** PROBLEM DESCRIPTION **
Copy each line of the listing where the word "gamegarousel" can be found.

** RECORDS PROVIDED **
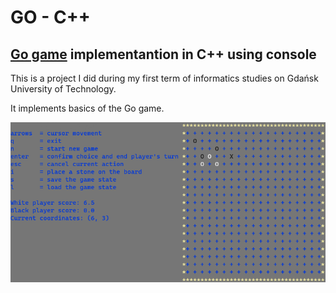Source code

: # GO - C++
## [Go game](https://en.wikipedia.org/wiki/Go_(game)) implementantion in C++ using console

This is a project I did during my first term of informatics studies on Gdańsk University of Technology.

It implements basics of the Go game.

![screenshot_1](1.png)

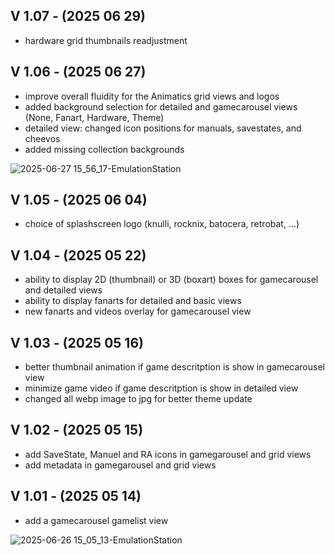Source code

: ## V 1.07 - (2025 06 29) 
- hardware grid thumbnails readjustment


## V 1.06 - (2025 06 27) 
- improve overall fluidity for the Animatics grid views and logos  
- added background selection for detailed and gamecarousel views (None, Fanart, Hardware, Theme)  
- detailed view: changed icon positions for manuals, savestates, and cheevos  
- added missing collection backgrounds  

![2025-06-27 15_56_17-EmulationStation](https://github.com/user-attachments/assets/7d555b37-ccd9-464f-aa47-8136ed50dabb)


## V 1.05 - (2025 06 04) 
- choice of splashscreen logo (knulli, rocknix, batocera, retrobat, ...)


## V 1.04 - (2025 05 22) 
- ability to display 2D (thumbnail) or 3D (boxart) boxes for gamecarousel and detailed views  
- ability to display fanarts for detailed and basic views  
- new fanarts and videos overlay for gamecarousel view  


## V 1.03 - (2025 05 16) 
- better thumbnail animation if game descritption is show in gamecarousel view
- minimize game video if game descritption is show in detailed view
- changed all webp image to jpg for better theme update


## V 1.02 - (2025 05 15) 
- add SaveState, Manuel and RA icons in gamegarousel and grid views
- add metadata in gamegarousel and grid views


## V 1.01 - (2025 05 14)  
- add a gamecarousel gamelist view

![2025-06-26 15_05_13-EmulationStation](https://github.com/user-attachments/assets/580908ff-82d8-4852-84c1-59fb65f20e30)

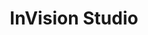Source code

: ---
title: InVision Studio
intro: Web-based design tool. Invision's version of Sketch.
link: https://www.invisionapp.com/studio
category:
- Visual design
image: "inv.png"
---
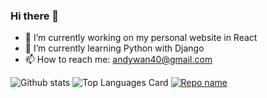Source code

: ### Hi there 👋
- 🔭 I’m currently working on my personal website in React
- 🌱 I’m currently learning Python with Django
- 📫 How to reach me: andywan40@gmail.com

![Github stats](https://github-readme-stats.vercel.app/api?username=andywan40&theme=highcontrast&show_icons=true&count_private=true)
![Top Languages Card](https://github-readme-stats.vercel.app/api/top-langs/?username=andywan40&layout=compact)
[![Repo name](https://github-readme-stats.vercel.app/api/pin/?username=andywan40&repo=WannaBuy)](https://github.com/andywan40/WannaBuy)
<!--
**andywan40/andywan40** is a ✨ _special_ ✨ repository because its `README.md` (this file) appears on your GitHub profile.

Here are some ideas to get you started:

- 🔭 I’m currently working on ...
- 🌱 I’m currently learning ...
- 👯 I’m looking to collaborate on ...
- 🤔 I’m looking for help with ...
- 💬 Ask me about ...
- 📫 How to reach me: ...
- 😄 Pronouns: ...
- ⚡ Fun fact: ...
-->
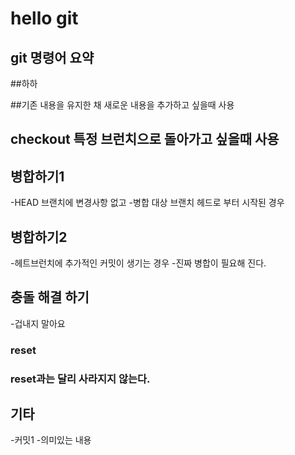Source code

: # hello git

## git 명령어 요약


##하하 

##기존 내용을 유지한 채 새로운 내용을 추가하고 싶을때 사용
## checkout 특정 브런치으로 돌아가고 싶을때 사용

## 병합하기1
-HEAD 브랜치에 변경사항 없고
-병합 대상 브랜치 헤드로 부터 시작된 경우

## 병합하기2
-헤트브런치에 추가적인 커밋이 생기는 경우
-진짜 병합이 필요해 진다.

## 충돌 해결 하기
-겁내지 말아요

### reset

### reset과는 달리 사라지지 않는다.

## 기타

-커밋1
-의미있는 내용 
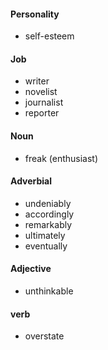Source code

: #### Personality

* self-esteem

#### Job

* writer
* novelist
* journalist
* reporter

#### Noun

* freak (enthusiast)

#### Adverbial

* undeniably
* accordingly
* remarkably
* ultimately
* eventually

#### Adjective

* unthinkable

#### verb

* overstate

** OUTPUT FOR THIS TASK **
- add SaveState, Manuel and RA icons in gamegarousel and grid views
- add metadata in gamegarousel and grid views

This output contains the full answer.